The third pillar to the Metcash business is hardware – it owns a number of brands, including Home Timber & Hardware, Mitre 10 and Total Tools. Metcash notes that it also supports independent operators under the small format convenience brands of Thrifty-Link Hardware and True Value Hardware, as well as a number of unbannered independent operators. It also owns Hardings and Design 10.
The ASX dividend share has committed to pay out 70% of its underlying net profit after tax (NPAT) as a dividend. The forecast on Commsec currently suggests that the business could pay a grossed-up dividend yield of 8% in FY24.
APA Group (ASX: APA)
APA is one of the largest infrastructure businesses on the ASX – it has a large and growing national gas pipeline, which transports half of Australia's national gas usage. The business is also investing in the energy transition, including a large takeover play for a renewable energy business in the Pilbara region.
The company may not have quite as high of a dividend yield as the first two ASX dividend shares above, but APA does have an impressive distribution growth streak. It has grown its payout per security every year since 2004. That's one of the best growth streaks on the ASX.
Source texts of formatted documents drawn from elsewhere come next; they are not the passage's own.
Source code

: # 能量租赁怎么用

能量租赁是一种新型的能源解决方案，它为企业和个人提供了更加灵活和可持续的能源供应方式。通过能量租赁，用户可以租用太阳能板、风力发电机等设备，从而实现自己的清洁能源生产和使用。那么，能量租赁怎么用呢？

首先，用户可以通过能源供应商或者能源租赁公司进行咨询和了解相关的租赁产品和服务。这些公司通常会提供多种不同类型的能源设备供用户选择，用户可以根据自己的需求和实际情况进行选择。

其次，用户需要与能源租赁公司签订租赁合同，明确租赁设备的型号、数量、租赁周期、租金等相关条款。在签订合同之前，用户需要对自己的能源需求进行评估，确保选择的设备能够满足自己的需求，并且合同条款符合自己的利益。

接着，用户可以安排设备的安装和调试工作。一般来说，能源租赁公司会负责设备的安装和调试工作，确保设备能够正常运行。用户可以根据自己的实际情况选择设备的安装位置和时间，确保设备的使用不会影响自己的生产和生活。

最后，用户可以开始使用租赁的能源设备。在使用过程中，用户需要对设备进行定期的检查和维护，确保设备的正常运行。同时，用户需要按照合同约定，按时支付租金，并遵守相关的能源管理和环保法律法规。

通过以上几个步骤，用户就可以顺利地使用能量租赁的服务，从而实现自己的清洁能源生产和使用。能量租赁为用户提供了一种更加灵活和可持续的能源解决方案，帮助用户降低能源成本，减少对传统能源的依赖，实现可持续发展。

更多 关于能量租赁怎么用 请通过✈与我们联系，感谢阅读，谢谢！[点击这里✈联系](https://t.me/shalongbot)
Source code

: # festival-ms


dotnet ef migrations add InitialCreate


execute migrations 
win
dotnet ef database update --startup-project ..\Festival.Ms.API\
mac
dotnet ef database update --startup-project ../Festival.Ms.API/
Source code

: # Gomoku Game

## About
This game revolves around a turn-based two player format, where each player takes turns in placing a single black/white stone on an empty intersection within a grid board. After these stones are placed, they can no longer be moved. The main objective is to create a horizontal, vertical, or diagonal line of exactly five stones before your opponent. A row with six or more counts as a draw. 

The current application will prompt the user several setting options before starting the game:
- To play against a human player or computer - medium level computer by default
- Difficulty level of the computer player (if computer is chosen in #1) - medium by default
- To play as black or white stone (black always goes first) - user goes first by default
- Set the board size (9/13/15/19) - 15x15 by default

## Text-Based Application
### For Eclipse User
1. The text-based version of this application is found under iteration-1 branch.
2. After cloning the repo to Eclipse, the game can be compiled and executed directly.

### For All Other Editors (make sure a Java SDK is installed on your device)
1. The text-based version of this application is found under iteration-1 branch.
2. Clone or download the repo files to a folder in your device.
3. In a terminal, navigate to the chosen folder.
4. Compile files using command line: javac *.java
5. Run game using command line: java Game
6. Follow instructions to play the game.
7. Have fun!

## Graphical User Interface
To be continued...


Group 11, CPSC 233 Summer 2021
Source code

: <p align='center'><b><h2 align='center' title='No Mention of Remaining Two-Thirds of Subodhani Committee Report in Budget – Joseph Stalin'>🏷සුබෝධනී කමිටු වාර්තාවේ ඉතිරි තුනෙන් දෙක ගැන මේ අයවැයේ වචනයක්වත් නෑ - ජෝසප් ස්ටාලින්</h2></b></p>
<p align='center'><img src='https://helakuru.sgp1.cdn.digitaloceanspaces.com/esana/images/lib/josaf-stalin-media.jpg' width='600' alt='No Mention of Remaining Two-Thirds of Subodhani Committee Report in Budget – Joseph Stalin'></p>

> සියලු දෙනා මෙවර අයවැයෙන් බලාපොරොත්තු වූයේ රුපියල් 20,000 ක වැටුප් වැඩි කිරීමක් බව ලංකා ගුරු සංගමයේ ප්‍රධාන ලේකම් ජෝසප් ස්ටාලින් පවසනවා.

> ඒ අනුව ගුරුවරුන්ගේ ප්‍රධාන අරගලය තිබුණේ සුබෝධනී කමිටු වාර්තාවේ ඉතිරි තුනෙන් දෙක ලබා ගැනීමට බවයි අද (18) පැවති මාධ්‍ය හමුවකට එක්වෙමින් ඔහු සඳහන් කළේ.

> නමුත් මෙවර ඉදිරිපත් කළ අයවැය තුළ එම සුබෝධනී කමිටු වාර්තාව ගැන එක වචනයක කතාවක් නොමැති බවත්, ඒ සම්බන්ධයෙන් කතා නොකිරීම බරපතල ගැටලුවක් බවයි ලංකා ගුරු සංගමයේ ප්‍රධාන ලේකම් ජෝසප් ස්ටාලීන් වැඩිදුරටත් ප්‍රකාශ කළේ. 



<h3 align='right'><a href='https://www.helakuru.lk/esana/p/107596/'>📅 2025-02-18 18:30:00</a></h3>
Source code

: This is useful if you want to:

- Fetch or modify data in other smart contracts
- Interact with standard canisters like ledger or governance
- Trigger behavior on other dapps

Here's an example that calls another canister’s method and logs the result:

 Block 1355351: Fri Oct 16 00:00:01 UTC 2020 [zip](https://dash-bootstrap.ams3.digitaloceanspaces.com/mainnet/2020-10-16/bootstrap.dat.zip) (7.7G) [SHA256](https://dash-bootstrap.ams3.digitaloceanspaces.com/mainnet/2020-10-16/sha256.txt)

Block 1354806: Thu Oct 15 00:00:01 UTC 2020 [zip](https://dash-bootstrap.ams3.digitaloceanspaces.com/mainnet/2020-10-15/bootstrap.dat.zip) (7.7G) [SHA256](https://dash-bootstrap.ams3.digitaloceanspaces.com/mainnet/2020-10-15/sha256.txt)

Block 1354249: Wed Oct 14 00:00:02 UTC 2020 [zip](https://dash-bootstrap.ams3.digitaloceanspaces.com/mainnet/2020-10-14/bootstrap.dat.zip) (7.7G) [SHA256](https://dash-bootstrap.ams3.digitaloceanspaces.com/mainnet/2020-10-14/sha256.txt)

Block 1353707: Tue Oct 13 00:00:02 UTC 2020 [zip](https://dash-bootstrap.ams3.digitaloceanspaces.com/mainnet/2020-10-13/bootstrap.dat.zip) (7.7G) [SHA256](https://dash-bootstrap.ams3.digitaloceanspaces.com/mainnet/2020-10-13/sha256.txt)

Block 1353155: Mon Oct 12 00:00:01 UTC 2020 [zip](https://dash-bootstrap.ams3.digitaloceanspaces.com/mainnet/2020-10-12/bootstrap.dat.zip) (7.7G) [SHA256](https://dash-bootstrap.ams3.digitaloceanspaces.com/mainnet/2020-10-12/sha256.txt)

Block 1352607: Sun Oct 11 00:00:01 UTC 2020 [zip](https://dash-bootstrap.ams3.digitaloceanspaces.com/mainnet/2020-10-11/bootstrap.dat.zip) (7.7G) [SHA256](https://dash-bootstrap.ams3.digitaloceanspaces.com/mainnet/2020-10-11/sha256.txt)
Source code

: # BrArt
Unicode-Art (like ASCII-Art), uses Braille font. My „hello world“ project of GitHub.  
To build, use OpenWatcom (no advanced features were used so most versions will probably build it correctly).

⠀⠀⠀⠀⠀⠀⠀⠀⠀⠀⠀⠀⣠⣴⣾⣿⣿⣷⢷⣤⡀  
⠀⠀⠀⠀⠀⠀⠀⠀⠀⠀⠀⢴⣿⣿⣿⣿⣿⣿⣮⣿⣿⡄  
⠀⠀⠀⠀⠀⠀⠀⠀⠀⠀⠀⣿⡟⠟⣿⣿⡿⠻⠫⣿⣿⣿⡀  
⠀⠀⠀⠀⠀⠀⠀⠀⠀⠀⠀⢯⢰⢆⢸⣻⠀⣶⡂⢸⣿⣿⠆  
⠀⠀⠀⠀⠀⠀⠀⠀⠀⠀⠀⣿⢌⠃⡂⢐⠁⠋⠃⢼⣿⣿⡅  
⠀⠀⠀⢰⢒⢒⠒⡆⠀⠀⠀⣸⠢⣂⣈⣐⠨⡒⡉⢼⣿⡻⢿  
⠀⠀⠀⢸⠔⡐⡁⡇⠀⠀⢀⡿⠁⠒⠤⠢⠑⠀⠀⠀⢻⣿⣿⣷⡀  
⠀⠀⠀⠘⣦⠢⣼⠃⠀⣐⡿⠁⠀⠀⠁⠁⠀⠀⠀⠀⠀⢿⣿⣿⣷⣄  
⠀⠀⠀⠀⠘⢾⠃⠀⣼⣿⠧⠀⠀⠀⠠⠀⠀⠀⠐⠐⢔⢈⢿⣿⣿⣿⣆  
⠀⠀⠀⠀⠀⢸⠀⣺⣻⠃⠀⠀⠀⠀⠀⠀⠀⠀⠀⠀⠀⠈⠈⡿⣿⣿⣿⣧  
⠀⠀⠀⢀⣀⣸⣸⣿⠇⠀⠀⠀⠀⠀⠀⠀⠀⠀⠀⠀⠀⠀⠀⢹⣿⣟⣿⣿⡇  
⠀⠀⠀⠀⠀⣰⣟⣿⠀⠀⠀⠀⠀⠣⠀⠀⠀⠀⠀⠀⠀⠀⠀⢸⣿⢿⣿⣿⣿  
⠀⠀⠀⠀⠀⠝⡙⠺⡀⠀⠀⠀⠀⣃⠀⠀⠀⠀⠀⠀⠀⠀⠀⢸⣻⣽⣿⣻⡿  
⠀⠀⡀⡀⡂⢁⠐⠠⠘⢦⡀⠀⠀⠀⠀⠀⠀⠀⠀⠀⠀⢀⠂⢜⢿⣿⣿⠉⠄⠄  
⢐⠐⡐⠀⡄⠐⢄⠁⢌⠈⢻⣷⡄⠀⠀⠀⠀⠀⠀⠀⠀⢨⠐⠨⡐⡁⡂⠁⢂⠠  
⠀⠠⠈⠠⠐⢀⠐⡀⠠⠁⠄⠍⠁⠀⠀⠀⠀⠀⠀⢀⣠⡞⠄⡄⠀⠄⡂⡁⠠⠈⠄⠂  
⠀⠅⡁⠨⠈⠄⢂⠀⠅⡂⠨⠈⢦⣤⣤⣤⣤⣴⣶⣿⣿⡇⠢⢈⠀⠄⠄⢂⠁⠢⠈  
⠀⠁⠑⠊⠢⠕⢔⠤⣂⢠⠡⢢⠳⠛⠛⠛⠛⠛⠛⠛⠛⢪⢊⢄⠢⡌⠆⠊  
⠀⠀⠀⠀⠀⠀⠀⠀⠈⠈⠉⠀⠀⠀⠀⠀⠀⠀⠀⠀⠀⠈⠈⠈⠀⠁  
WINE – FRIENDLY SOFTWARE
Energy will continue to be an important part of Australia's economy for many years to come, perhaps forever. I like the way that APA is investing in energy transition assets, and it's also exploring the possibility of using its pipelines to transport hydrogen – this could lengthen the useful life of its pipelines for many more years.
APA has provided guidance that it's going to pay an annual distribution per security of 56 cents, which translates into a forward distribution yield of 6.4%.